What is being asked — For the data below, work out how many lines contain the word "Phase" and supply only that number.

(Plain-text document sources)
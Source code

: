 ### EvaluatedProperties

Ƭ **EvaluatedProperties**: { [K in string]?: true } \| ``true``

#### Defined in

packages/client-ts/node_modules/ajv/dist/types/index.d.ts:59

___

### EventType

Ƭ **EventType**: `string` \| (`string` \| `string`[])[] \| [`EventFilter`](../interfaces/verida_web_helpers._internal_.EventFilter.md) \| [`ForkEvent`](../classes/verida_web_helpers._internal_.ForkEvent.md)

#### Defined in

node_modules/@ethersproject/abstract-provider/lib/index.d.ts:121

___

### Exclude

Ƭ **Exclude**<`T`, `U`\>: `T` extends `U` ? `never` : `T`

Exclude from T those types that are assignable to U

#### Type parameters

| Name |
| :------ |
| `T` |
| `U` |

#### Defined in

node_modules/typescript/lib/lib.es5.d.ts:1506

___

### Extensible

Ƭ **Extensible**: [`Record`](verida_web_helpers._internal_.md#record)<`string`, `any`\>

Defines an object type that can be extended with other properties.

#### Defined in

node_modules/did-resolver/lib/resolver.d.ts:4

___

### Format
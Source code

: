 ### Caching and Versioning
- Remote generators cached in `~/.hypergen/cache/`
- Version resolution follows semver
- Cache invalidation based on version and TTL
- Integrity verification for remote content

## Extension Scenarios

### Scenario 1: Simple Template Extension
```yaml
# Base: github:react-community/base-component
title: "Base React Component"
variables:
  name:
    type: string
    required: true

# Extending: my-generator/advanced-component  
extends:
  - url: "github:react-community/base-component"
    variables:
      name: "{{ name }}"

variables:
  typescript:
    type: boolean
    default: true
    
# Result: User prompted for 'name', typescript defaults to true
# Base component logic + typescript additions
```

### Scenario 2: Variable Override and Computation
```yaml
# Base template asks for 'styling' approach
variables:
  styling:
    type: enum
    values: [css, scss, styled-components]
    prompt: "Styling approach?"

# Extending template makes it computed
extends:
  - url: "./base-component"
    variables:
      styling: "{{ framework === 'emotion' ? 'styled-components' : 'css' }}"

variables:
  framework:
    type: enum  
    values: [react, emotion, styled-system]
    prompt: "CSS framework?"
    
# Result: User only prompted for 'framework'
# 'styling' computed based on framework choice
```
==
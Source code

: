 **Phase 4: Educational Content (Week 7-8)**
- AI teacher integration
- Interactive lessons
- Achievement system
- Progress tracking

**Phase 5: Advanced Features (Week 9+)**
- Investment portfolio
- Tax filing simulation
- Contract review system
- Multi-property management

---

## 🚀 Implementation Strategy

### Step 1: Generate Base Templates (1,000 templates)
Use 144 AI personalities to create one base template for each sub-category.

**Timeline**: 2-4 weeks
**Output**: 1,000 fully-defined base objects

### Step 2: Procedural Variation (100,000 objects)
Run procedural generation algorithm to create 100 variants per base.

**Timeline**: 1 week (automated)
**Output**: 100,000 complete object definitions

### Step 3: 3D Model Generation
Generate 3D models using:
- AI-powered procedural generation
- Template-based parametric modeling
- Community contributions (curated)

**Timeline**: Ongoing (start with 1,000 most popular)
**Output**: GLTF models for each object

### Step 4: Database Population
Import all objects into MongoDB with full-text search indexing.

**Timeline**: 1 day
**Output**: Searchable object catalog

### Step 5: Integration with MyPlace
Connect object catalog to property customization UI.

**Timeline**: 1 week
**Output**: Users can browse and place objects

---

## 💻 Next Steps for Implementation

Answer — 2